Data to use START

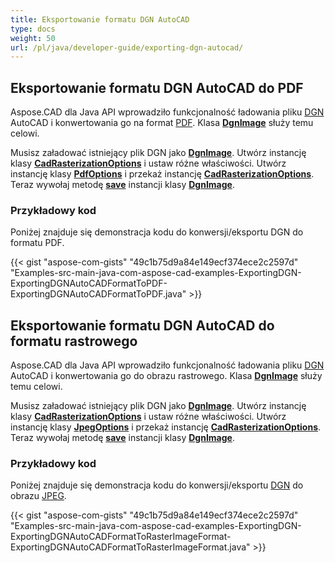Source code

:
 ```yaml
---
title: Eksportowanie formatu DGN AutoCAD
type: docs
weight: 50
url: /pl/java/developer-guide/exporting-dgn-autocad/
---
```


## **Eksportowanie formatu DGN AutoCAD do PDF**

Aspose.CAD dla Java API wprowadziło funkcjonalność ładowania pliku [DGN](https://docs.fileformat.com/cad/dgn/) AutoCAD i konwertowania go na format [PDF](https://docs.fileformat.com/pdf/). Klasa [**DgnImage**](https://reference.aspose.com/cad/java/com.aspose.cad.fileformats.dgn/DgnImage) służy temu celowi.

Musisz załadować istniejący plik DGN jako [**DgnImage**](https://reference.aspose.com/cad/java/com.aspose.cad.fileformats.dgn/DgnImage). Utwórz instancję klasy [**CadRasterizationOptions**](https://reference.aspose.com/cad/java/com.aspose.cad.imageoptions/CadRasterizationOptions) i ustaw różne właściwości. Utwórz instancję klasy [**PdfOptions**](https://reference.aspose.com/cad/java/com.aspose.cad.imageoptions/pdfoptions) i przekaż instancję [**CadRasterizationOptions**](https://reference.aspose.com/cad/java/com.aspose.cad.imageoptions/CadRasterizationOptions). Teraz wywołaj metodę [**save**](https://reference.aspose.com/cad/java/com.aspose.cad/Image#save--) instancji klasy [**DgnImage**](https://reference.aspose.com/cad/java/com.aspose.cad.fileformats.dgn/DgnImage).

### Przykładowy kod

Poniżej znajduje się demonstracja kodu do konwersji/eksportu DGN do formatu PDF.

{{< gist "aspose-com-gists" "49c1b75d9a84e149ecf374ece2c2597d" "Examples-src-main-java-com-aspose-cad-examples-ExportingDGN-ExportingDGNAutoCADFormatToPDF-ExportingDGNAutoCADFormatToPDF.java" >}}

## **Eksportowanie formatu DGN AutoCAD do formatu rastrowego**

Aspose.CAD dla Java API wprowadziło funkcjonalność ładowania pliku [DGN](https://docs.fileformat.com/cad/dgn/) AutoCAD i konwertowania go do obrazu rastrowego. Klasa [**DgnImage**](https://reference.aspose.com/cad/java/com.aspose.cad.fileformats.dgn/DgnImage) służy temu celowi.

Musisz załadować istniejący plik DGN jako [**DgnImage**](https://reference.aspose.com/cad/java/com.aspose.cad.fileformats.dgn/DgnImage). Utwórz instancję klasy [**CadRasterizationOptions**](https://reference.aspose.com/cad/java/com.aspose.cad.imageoptions/CadRasterizationOptions) i ustaw różne właściwości. Utwórz instancję klasy [**JpegOptions**](https://reference.aspose.com/cad/java/com.aspose.cad.imageoptions/JpegOptions) i przekaż instancję [**CadRasterizationOptions**](https://reference.aspose.com/cad/java/com.aspose.cad.imageoptions/CadRasterizationOptions). Teraz wywołaj metodę [**save**](https://reference.aspose.com/cad/java/com.aspose.cad/Image#save--) instancji klasy [**DgnImage**](https://reference.aspose.com/cad/java/com.aspose.cad.fileformats.dgn/DgnImage).

### Przykładowy kod

Poniżej znajduje się demonstracja kodu do konwersji/eksportu [DGN](https://docs.fileformat.com/cad/dgn/) do obrazu [JPEG](https://docs.fileformat.com/image/jpeg/).

{{< gist "aspose-com-gists" "49c1b75d9a84e149ecf374ece2c2597d" "Examples-src-main-java-com-aspose-cad-examples-ExportingDGN-ExportingDGNAutoCADFormatToRasterImageFormat-ExportingDGNAutoCADFormatToRasterImageFormat.java" >}}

Data to use END

> [Exercise] Search the listing for the string "konwersji". Copy each line where it turns up.

> [Reply]
Poniżej znajduje się demonstracja kodu do konwersji/eksportu DGN do formatu PDF.
Poniżej znajduje się demonstracja kodu do konwersji/eksportu [DGN](https://docs.fileformat.com/cad/dgn/) do obrazu [JPEG](https://docs.fileformat.com/image/jpeg/).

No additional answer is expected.